Moor Allerton Hall School’s proposed 200-place expansion was approved by council decision-makers last year, despite warnings from its own schools advisory board that such changes would be “risky”.
But, following suggestions from opposition councillors the scheme was facing “spiralling costs”, the council’s ruling executive board continued to give its backing to the plans, with the authority’s lead member for education claiming the scheme could, in fact, save money.
So what is happening to Moor Allerton Hall School?
Leeds City Council has a shortage of school places in parts of North Leeds, and it needs to create more of them sooner rather than later.
Plans put to the council last year involve increasing the capacity from 420 pupils to 630 pupils over a number of years, with each intake rising from 60 to 90 pupils.
The changes are planned to come in at the beginning of the next school year.
Why are the plans controversial?
The council’s executive board decided last year to press ahead with the plans, despite its own Schools Organisation Advisory Board (SOAB), made up of education experts in the city, advising against the proposals.
SOAB claimed the plans were “risky”, adding that September 2019 was too short a period of time to properly implement the plans.
It also warned the school was already under-subscribed and required improvement. SOAB unanimously recommended the council reject the plans.
Earlier this week, Coun Dan Cohen (Con, Alwoodley) also claimed costs for the plans were “spiralling”, and urged the authority to consider alternative sites.
Why is the council still so keen on expanding the school?
Coun Jonathan Pryor, the authority’s executive member for learning, skills and employment, said this week that the expansion would address a need for school places in that area of the city.
He added that the authority had consulted extensively with local people and Government on the plans, adding that the community “just wants us to get on with it.”
So what happened today?
A design and cost report for the school were put to the authority’s executive board, a decision-making body of senior councillors in the city, for approval.

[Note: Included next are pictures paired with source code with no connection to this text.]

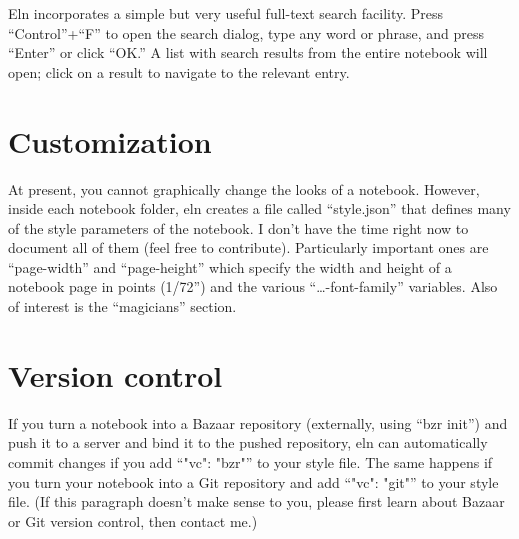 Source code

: \documentclass[11pt]{report}
\begin{document}
Eln incorporates a simple but very useful full-text search
facility. Press ``Control''+``F'' to open the search dialog, type any
word or phrase, and press ``Enter'' or click ``OK.'' A list with
search results from the entire notebook will open; click on a result
to navigate to the relevant entry.

\section{Customization}

At present, you cannot graphically change the looks of a
notebook. However, inside each notebook folder, eln creates a file
called ``style.json'' that defines many of the style parameters of the
notebook. I don't have the time right now to document all of them
(feel free to contribute). Particularly important ones are
``page-width'' and ``page-height'' which specify the width and height
of a notebook page in points (1/72'') and the various
``\ldots-font-family'' variables. Also of interest is the
``magicians'' section.

\section{Version control}

If you turn a notebook into a Bazaar repository (externally, using
``bzr init'') and push it to a server and bind it to the pushed
repository, eln can automatically commit changes if you add ``"vc":
"bzr"'' to your style file. The same happens if you turn your notebook
into a Git repository and add ``"vc": "git"'' to your style file. (If
this paragraph doesn't make sense to you, please first learn about
Bazaar or Git version control, then contact me.)
\end{document}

Members were asked to approve £5.6m to go towards the school expansion, for work to begin on site next month.
Coun Pryor told the meeting: “The works required are critical to ensuring the learning places expansion of the academic year starting this September.
“The school has been taking bulge years for the past few years so this is essentially a formalisation of that and giving the school the right resources to do what they are already doing.”
Leader of the council’s Conservative group Coun Andrew Carter responded: “My colleagues of the adjacent areas have raised numerous concerns about the placing of these extra places.
“The original costings of £4.2m have increased to £6.4m (sic). Is Coun Pryor going to ensure us that this will be sufficient to deliver what is set out?”
Coun Pryor hit back, claiming that the costs were not increasing at all and that the council may even save money on the scheme.
He said: “I am assuming he is linking this to the comments Coun Cohen made in the press originally.
“Unfortunately I don’t think he was paying full attention to some costs that were detailed in the scrutiny report. The £4.2m is for construction alone.
“It was made clear that this did not include off-site highway works, planning regulations for the site, fees associated with the site, and the buying-out of a PFI contract for the access road. Those were always going to be additional – and costs aren’t going up, as characterised by Coun Cohen.
“We are in dialogue with contractors and we could save an additional £250,000-£300,000.
“The larger figure contains £330,000 of contingency funds, which are almost required, but over the last 11 school expansions, we have saved £4.7m, often as of that.”
The board then agreed to move the proposals.
What happens now?
The final plans will go before a full council meeting on February 27, where they are expected to be given final approval.
Work is expected to start on site on March 4.